Exercise directions ▸ If a line in the records below contains the word "UUID", copy it out.
━━━ Information supplied
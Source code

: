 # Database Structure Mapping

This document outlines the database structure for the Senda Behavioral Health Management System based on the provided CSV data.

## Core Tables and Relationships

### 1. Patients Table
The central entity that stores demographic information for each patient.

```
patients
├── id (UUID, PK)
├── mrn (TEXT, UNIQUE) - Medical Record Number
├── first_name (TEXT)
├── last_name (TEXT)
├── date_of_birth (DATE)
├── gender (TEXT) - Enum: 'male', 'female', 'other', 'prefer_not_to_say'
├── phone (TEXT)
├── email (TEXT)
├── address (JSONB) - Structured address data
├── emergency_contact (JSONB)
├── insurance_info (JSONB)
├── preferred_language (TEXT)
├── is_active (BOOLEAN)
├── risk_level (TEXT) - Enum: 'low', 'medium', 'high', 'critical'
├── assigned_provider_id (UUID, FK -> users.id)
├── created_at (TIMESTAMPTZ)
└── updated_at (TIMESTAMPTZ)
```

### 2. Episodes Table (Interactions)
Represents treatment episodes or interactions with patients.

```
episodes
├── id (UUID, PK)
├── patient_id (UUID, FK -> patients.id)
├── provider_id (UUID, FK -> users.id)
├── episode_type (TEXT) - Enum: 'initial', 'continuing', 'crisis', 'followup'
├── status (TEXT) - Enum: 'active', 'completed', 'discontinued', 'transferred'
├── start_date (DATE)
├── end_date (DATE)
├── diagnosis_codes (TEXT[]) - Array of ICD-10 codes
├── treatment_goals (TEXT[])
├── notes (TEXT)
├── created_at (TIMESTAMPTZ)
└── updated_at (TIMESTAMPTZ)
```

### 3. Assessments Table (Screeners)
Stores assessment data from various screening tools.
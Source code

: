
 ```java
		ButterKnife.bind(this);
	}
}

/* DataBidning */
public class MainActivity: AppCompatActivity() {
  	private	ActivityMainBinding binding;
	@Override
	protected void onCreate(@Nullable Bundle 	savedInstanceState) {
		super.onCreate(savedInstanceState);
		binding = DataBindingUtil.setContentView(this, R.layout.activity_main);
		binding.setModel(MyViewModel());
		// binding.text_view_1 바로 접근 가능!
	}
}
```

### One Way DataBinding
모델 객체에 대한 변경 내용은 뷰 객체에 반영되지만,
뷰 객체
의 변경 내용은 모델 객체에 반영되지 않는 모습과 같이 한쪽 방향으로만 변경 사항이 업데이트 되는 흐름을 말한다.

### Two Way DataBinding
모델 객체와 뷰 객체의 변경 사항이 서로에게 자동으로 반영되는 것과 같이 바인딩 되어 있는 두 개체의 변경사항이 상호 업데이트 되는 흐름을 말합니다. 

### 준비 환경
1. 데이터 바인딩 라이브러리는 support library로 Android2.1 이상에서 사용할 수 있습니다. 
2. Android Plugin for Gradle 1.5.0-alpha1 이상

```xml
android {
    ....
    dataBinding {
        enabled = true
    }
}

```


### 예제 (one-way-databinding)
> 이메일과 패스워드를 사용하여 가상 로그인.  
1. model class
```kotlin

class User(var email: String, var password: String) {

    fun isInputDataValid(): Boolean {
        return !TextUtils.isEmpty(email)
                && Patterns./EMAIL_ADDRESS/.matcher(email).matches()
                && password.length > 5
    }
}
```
━━━━━━
Answer to the problem ▸
├── id (UUID, PK)
├── assigned_provider_id (UUID, FK -> users.id)
├── id (UUID, PK)
├── patient_id (UUID, FK -> patients.id)
├── provider_id (UUID, FK -> users.id)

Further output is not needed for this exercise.